**TASK ITEM:** Take the entries below and reproduce exactly the portion that begins at the line containing "And thy star" and ends at the line containing "cunctam repélle nequítiam.", keeping both ends, dropping pictures, and adding nothing else.

Dataset entries
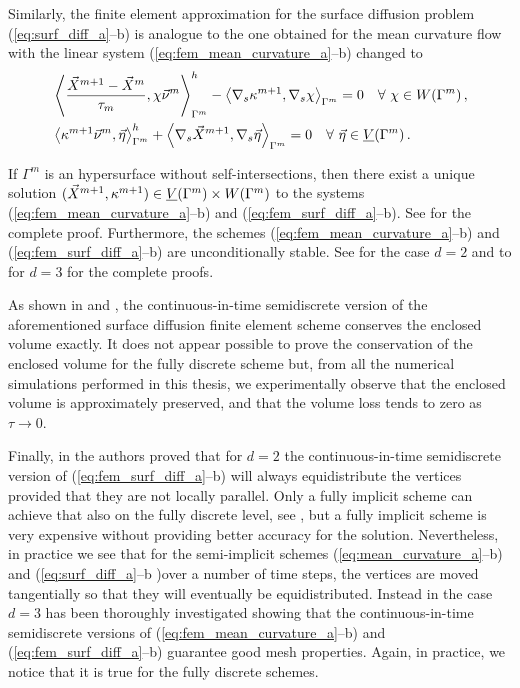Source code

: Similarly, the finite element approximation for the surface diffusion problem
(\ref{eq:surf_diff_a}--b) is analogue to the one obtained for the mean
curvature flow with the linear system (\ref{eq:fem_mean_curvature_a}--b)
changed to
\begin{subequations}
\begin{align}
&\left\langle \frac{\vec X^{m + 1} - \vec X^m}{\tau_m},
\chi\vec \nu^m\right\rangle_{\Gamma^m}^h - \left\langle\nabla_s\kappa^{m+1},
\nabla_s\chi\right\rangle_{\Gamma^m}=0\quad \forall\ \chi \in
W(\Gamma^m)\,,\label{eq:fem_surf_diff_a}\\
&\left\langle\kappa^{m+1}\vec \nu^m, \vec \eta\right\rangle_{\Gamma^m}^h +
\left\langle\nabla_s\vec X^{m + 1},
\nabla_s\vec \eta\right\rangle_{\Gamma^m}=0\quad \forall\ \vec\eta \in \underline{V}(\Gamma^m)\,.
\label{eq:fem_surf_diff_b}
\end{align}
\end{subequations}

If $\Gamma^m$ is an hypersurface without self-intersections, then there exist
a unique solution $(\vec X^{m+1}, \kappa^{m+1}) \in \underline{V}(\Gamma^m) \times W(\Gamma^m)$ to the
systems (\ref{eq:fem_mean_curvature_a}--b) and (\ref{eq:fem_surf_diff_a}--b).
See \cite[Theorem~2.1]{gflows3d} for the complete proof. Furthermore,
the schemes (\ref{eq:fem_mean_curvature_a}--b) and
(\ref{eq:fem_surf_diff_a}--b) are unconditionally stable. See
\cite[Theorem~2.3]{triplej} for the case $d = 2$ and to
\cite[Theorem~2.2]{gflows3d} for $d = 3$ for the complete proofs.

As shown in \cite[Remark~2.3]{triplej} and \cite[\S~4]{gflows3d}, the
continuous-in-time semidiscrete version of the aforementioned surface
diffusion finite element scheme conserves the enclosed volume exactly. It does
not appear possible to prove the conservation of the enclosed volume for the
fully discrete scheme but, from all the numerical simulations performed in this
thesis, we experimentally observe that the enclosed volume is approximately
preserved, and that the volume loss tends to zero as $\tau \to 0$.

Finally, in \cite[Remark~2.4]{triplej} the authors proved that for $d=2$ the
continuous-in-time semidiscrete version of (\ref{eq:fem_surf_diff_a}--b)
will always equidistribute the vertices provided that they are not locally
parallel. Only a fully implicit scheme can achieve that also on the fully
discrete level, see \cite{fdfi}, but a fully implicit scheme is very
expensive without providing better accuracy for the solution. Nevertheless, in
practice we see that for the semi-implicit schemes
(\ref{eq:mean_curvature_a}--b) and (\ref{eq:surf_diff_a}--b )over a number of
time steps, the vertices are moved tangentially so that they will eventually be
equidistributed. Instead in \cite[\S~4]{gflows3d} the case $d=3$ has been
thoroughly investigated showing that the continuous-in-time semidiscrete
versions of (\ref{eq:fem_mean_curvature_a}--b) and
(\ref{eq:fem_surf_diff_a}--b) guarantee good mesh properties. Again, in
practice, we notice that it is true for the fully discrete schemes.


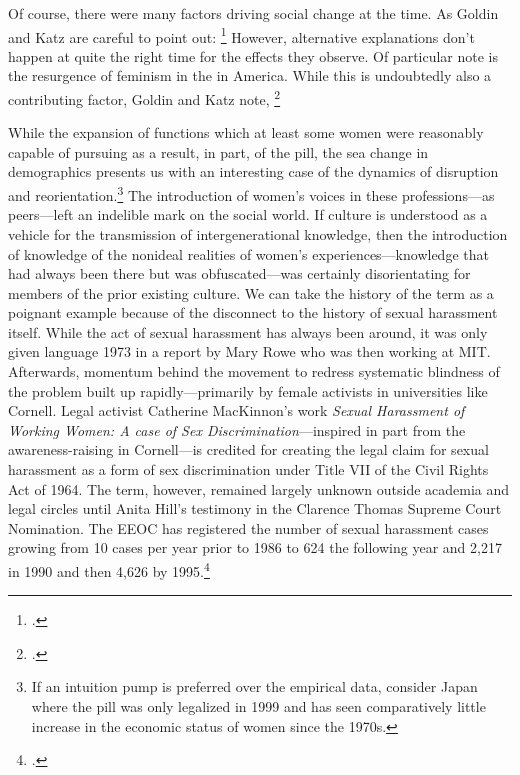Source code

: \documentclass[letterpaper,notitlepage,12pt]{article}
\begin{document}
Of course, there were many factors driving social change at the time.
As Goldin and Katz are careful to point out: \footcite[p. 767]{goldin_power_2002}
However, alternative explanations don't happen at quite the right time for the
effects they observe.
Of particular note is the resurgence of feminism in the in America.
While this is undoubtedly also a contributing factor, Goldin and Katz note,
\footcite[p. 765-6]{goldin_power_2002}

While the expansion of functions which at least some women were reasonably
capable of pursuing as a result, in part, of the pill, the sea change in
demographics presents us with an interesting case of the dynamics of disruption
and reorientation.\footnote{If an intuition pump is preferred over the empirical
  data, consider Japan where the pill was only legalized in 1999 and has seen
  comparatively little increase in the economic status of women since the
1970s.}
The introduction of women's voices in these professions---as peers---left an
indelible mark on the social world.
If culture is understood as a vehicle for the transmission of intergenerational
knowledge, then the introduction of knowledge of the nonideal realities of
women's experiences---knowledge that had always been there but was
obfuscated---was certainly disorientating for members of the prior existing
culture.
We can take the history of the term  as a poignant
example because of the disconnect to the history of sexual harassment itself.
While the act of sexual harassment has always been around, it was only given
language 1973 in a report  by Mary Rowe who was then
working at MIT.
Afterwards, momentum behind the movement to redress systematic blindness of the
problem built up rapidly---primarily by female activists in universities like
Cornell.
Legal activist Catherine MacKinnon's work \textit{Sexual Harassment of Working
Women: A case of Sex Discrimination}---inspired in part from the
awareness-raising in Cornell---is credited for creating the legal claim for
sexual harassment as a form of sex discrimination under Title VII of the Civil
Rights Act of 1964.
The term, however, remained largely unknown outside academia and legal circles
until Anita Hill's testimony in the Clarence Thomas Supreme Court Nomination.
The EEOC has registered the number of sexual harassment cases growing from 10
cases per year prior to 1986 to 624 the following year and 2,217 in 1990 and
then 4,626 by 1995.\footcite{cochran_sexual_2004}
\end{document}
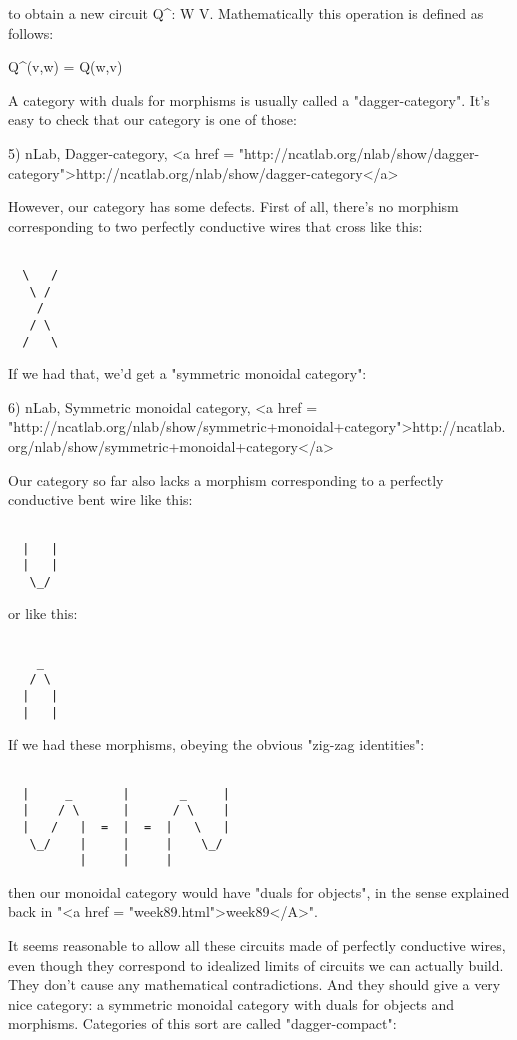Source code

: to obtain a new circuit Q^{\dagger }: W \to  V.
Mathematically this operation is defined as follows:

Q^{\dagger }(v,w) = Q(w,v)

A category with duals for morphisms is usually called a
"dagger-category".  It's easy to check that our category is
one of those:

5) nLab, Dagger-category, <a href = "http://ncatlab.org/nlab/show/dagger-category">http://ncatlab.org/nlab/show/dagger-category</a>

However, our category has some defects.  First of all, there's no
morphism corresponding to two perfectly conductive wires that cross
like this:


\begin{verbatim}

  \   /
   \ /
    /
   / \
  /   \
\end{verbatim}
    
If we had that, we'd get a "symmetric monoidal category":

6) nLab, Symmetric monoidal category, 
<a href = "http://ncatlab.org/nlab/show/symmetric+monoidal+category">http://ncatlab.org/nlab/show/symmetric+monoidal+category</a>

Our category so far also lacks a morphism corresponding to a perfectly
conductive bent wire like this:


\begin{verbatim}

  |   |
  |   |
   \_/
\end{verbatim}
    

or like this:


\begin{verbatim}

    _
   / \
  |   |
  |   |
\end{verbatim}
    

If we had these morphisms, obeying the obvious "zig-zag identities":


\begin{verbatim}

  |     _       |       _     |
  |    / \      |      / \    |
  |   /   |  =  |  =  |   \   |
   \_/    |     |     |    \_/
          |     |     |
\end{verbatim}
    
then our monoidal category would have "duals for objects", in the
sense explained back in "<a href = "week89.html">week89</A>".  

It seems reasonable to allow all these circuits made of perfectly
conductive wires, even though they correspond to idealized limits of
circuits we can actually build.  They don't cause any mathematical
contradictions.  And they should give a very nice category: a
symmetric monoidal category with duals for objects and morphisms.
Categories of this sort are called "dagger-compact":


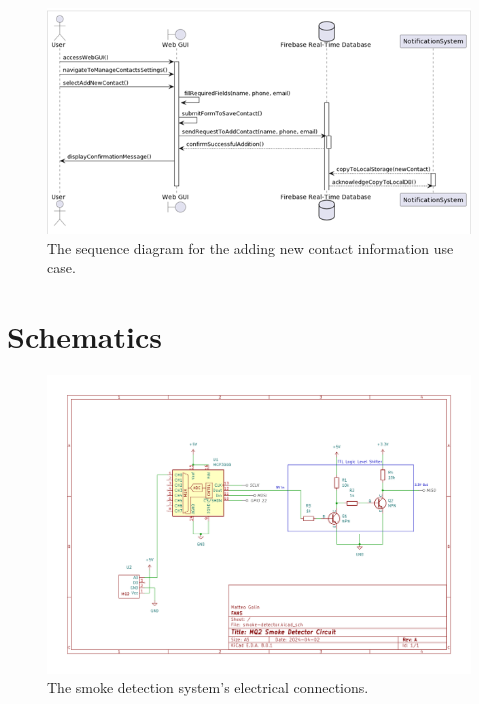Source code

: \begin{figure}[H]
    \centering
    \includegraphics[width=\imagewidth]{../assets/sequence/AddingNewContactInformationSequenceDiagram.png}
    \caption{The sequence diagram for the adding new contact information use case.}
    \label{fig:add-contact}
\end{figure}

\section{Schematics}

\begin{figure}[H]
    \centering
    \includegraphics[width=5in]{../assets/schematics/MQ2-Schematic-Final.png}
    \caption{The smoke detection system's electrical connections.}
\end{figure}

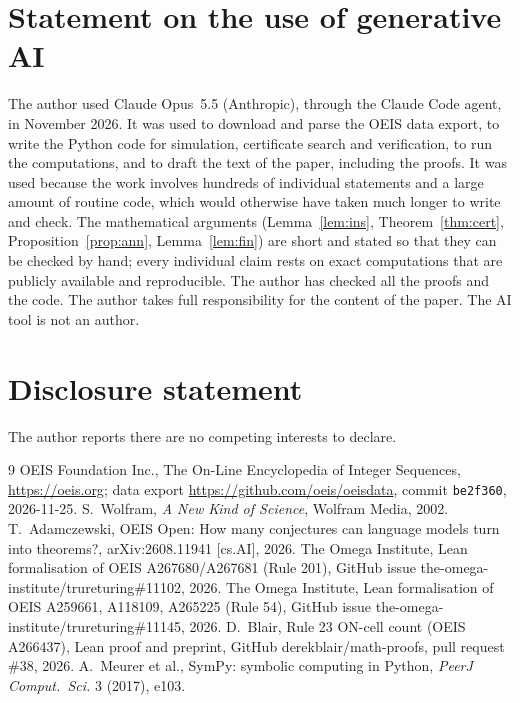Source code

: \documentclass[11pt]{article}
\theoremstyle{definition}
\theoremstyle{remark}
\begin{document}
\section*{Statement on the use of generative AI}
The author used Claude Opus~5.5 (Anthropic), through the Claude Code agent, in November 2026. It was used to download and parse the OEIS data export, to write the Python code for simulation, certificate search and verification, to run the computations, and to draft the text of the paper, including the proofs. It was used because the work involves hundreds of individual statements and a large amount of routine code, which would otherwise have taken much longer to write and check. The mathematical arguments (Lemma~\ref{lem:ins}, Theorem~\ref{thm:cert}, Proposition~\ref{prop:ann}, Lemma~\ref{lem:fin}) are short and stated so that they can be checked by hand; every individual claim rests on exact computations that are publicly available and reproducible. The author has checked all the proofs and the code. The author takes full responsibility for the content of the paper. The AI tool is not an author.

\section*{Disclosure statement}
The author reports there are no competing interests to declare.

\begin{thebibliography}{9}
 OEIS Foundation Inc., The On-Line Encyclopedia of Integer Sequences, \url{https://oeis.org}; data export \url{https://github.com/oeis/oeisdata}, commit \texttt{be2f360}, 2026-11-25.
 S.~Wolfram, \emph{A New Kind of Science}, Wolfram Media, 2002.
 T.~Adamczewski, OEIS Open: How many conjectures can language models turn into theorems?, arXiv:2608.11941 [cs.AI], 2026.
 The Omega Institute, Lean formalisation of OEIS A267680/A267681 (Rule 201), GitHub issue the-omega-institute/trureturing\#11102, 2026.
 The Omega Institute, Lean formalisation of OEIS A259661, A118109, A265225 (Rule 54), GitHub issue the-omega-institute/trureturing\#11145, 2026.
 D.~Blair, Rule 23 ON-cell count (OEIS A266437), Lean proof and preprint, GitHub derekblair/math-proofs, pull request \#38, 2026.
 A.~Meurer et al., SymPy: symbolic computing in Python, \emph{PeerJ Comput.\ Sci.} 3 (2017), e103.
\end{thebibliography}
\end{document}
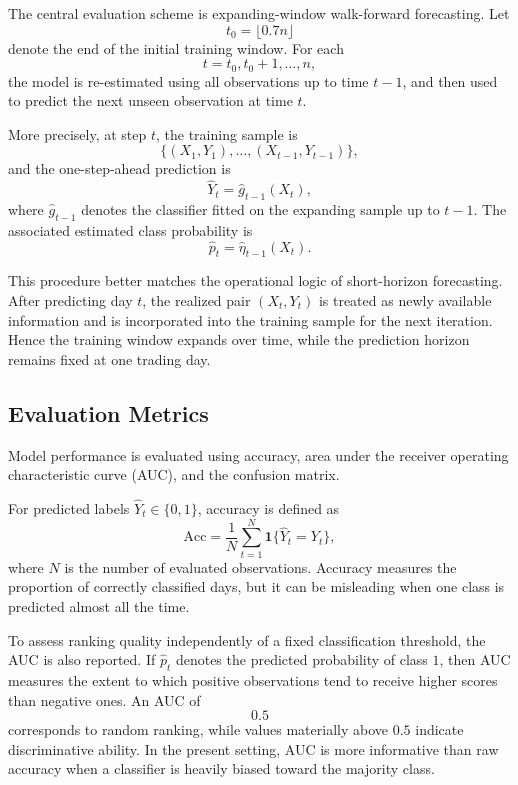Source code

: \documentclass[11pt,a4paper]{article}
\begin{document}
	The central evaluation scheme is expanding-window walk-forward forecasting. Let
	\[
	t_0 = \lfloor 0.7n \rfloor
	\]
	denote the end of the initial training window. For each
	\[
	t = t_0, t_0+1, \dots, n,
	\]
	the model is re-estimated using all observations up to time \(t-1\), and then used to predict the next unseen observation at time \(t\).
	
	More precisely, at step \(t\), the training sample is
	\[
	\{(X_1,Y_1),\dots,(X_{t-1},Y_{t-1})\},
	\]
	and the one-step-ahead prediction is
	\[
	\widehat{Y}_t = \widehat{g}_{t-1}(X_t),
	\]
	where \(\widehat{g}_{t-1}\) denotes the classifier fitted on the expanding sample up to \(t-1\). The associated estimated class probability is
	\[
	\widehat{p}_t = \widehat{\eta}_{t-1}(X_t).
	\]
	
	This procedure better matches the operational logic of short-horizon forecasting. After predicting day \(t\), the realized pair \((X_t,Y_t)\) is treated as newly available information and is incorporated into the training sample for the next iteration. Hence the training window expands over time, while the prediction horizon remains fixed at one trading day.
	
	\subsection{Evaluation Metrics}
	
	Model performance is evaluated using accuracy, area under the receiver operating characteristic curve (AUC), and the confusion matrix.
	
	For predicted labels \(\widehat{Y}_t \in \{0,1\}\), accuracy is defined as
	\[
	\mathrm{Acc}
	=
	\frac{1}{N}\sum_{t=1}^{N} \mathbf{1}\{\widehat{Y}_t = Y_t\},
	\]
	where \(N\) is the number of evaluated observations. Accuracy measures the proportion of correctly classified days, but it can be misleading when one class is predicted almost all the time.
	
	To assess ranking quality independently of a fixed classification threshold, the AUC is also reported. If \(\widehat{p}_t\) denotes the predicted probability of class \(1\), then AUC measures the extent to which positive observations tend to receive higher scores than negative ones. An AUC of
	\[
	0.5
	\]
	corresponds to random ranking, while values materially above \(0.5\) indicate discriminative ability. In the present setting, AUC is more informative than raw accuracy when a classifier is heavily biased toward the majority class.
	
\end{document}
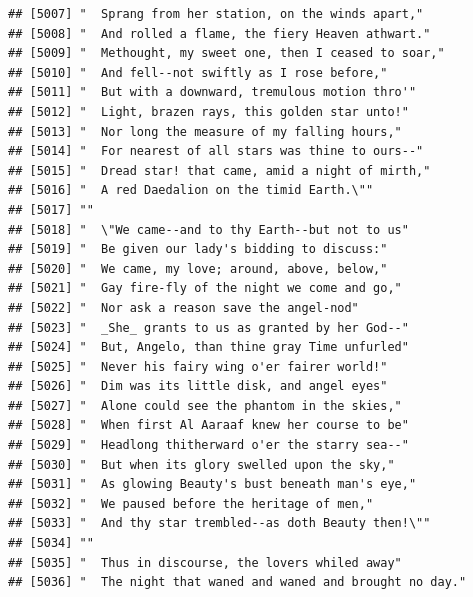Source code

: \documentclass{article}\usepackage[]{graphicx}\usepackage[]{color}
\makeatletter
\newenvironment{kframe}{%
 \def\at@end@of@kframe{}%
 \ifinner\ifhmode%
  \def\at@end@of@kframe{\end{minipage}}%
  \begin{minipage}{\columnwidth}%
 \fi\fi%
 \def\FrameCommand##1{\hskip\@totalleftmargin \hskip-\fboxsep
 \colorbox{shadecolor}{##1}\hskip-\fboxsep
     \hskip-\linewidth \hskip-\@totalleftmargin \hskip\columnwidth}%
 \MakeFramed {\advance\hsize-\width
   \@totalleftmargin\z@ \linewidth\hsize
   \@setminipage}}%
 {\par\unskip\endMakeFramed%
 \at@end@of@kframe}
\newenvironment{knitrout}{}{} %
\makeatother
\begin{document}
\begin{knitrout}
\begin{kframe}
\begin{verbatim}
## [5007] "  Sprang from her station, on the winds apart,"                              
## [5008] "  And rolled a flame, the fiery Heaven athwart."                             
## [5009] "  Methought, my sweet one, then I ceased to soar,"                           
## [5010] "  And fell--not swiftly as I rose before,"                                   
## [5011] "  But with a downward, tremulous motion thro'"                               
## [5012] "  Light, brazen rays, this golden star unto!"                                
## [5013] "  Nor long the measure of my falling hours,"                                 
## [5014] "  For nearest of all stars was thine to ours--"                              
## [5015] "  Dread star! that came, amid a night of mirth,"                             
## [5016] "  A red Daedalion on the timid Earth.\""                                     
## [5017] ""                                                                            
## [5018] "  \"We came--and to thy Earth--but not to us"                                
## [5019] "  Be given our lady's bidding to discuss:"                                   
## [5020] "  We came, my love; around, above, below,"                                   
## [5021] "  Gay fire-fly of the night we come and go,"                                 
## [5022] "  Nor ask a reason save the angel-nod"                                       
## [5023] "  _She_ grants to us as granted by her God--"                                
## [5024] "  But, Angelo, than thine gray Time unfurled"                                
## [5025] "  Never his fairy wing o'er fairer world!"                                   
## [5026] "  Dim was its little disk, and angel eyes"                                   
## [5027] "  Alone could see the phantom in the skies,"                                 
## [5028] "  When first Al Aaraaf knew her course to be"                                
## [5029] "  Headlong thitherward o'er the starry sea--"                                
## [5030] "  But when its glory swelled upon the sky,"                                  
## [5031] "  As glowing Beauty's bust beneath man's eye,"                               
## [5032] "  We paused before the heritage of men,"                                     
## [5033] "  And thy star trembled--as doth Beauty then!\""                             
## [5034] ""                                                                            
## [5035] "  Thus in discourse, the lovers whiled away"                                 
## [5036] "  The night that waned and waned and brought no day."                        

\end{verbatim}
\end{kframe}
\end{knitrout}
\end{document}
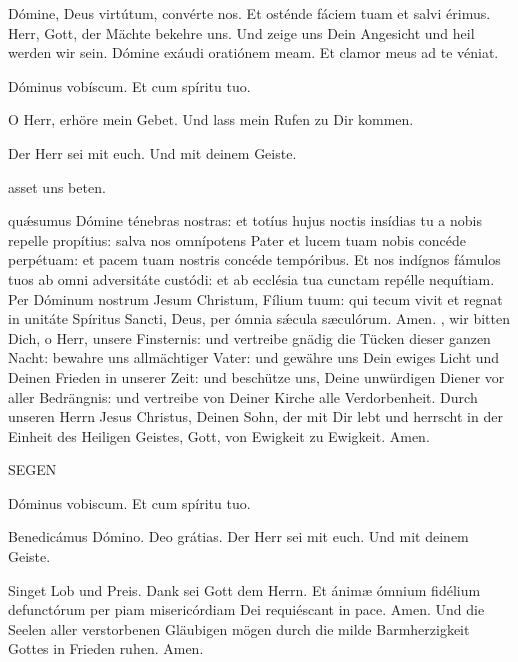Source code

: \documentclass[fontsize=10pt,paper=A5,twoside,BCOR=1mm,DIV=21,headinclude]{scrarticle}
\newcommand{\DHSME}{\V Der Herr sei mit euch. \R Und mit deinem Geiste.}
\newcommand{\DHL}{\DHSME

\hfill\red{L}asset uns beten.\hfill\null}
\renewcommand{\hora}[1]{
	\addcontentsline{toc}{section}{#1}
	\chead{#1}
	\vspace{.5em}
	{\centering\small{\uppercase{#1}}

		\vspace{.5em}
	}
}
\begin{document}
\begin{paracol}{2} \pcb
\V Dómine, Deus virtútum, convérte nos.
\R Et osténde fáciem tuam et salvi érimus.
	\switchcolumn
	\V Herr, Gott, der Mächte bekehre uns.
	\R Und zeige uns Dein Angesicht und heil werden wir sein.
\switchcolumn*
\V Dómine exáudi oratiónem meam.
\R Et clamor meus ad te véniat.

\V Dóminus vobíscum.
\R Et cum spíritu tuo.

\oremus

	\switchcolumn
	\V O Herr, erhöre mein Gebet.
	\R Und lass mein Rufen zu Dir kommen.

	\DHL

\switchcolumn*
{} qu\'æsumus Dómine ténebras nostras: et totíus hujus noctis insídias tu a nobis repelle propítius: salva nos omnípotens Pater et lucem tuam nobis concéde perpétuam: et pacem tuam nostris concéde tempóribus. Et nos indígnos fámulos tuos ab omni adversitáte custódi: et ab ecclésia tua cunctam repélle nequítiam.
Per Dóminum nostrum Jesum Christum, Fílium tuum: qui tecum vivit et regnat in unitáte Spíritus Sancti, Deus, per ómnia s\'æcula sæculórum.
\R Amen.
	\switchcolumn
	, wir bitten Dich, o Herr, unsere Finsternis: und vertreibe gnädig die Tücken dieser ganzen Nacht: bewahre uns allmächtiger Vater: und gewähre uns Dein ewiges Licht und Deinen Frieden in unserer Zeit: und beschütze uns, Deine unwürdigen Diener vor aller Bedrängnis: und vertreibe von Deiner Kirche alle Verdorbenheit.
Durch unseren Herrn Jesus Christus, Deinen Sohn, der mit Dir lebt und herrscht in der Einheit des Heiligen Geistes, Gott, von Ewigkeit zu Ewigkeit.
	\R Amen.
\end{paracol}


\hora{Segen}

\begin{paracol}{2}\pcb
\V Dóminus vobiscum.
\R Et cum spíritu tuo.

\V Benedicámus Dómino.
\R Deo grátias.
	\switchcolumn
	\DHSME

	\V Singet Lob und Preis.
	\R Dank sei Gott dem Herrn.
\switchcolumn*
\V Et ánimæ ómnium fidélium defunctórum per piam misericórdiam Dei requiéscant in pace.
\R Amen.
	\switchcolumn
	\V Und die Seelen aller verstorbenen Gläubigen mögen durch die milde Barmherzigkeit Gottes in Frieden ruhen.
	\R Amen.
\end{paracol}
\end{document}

**ANSWER SPACE:**
## [5033] "  And thy star trembled--as doth Beauty then!\""                             
## [5034] ""                                                                            
## [5035] "  Thus in discourse, the lovers whiled away"                                 
## [5036] "  The night that waned and waned and brought no day."                        

\end{verbatim}
\end{kframe}
\end{knitrout}
\end{document}
Source code

: \documentclass[fontsize=10pt,paper=A5,twoside,BCOR=1mm,DIV=21,headinclude]{scrarticle}
\newcommand{\DHSME}{\V Der Herr sei mit euch. \R Und mit deinem Geiste.}
\newcommand{\DHL}{\DHSME

\hfill\red{L}asset uns beten.\hfill\null}
\renewcommand{\hora}[1]{
	\addcontentsline{toc}{section}{#1}
	\chead{#1}
	\vspace{.5em}
	{\centering\small{\uppercase{#1}}

		\vspace{.5em}
	}
}
\begin{document}
\begin{paracol}{2} \pcb
\V Dómine, Deus virtútum, convérte nos.
\R Et osténde fáciem tuam et salvi érimus.
	\switchcolumn
	\V Herr, Gott, der Mächte bekehre uns.
	\R Und zeige uns Dein Angesicht und heil werden wir sein.
\switchcolumn*
\V Dómine exáudi oratiónem meam.
\R Et clamor meus ad te véniat.

\V Dóminus vobíscum.
\R Et cum spíritu tuo.

\oremus

	\switchcolumn
	\V O Herr, erhöre mein Gebet.
	\R Und lass mein Rufen zu Dir kommen.

	\DHL

\switchcolumn*
{} qu\'æsumus Dómine ténebras nostras: et totíus hujus noctis insídias tu a nobis repelle propítius: salva nos omnípotens Pater et lucem tuam nobis concéde perpétuam: et pacem tuam nostris concéde tempóribus. Et nos indígnos fámulos tuos ab omni adversitáte custódi: et ab ecclésia tua cunctam repélle nequítiam.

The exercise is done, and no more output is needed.